This piece cuts through the noise of creator drama to expose a systemic rot in digital video essays: the casual theft of intellectual property disguised as inspiration. Tom van der Linden doesn't just recount a personal grievance; he presents a forensic audit of how one channel, Archer Green, has weaponized the ambiguity of online etiquette to harvest the work of established critics. For anyone consuming content on film analysis, this is a necessary intervention that moves beyond the "who stole what" gossip to ask why the ecosystem allows it to persist.
The Pattern of Appropriation
Van der Linden begins by dismantling the defense that "ideas are free." He details how Archer Green didn't just arrive at similar conclusions about Christopher Nolan's Oppenheimer and Memento; he lifted the specific phrasing and structural logic of van der Linden's script. "These timelines continuously intercut and inform each other," van der Linden writes, quoting the exact line that appeared in both scripts, noting that the other creator even "mistakenly changed this to Strauss's perspective" while copying the original insight about Oppenheimer's motivation. This isn't a case of convergent evolution; it is a direct transcription error that reveals the source of the theft.
The author's restraint is notable here. He initially sought a private resolution, hoping for a simple correction. "I didn't want to start a public drama because it was just a small portion of my video that he used for his and I wasn't sure if calling that out publicly would lead to a punishment that was greater than the crime," he explains. This approach highlights a critical vulnerability for independent creators: the fear that exposing theft might cost more than the theft itself. Yet, the response from the accused was telling. Archer Green admitted the similarity, claimed it was an accident of note-taking, and promised to do better. The failure of this private contract is the story's turning point.
"Knowing that there was literally pieces of my script that must have been transcribed or copy and pasted into his video without any credit uh you know to me is that's what crossed the line."
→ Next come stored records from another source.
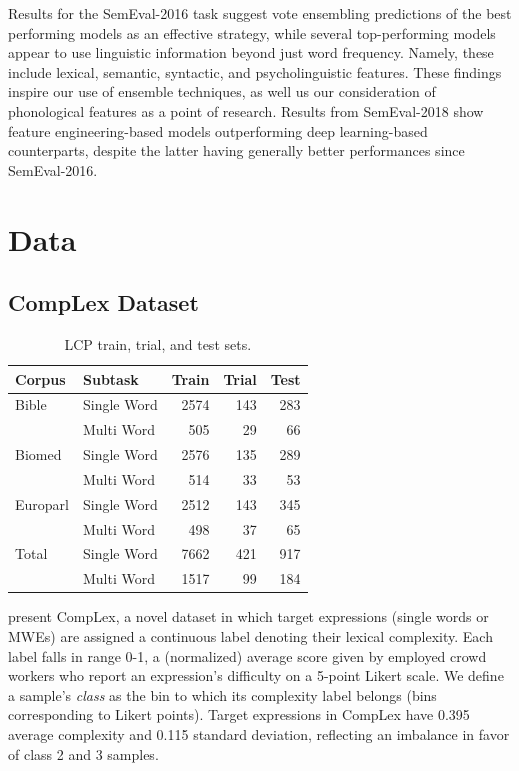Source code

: \documentclass[11pt,a4paper]{article}
\begin{document}
Results for the SemEval-2016 task \citep{zampieriEtAl:2017:NLPTEA} suggest vote ensembling predictions of the best performing models as an effective strategy, while several top-performing models \citep{paetzoldspecia2016sv000gg, ronzanoetal2016taln, mukherjeeetal2016ju} appear to use linguistic information beyond just word frequency. Namely, these include lexical, semantic, syntactic, and psycholinguistic features. These findings inspire our use of ensemble techniques, as well us our consideration of phonological features as a point of research. Results from SemEval-2018 show feature engineering-based models outperforming deep learning-based counterparts, despite the latter having generally better performances since SemEval-2016.

\section{Data}

\subsection{CompLex Dataset}

\begin{table}
  \centering
  \begin{tabular}{l|l|r|r|r}
    \toprule
    \centering
    Corpus & Subtask & Train &  Trial &  Test \\
    \midrule
    Bible & Single Word &   2574 &    143 &   283 \\
            & Multi Word &    505 &     29 &    66 \\
    Biomed & Single Word &   2576 &    135 &   289 \\
            & Multi Word &    514 &     33 &    53 \\
    Europarl & Single Word &   2512 &    143 &   345 \\
            & Multi Word &    498 &     37 &    65 \\
    \midrule
    Total & Single Word & 7662 & 421 & 917 \\
          & Multi Word &    1517 &     99 &    184 \\
    \bottomrule
  \end{tabular}
  \caption{\label{tab:datasets} LCP train, trial, and test sets.}
\end{table}

\citet{shardlow2020complex} present CompLex, a novel dataset in which target expressions (single words or MWEs) are assigned a continuous label denoting their lexical complexity. Each label falls in range 0-1, a (normalized) average score given by employed crowd workers who report an expression's difficulty on a 5-point Likert scale. We define a sample's \textit{class} as the bin to which its complexity label belongs (bins corresponding to Likert points). Target expressions in CompLex have 0.395 average complexity and 0.115 standard deviation, reflecting an imbalance in favor of class 2 and 3 samples. 
\end{document}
The situation escalated when fellow creator Thomas Flight reported similar treatment. Van der Linden notes that Archer Green initially apologized and took down the infringing video, creating a false sense of resolution. However, the behavior didn't stop; it evolved. The channel pivoted to analyzing Quentin Tarantino, only to lift not just the script but the editing rhythm and specific visual examples from a video by Julian, who runs the channel The Discarded Image. "He's modified it somewhat and it was a video that was co-written and edited by Lewis as as VTO um and that uh section of the video is one of the more kind of like dynamically edited pieces," van der Linden observes, pointing out that the theft extended to the very architecture of the video essay, not just the words.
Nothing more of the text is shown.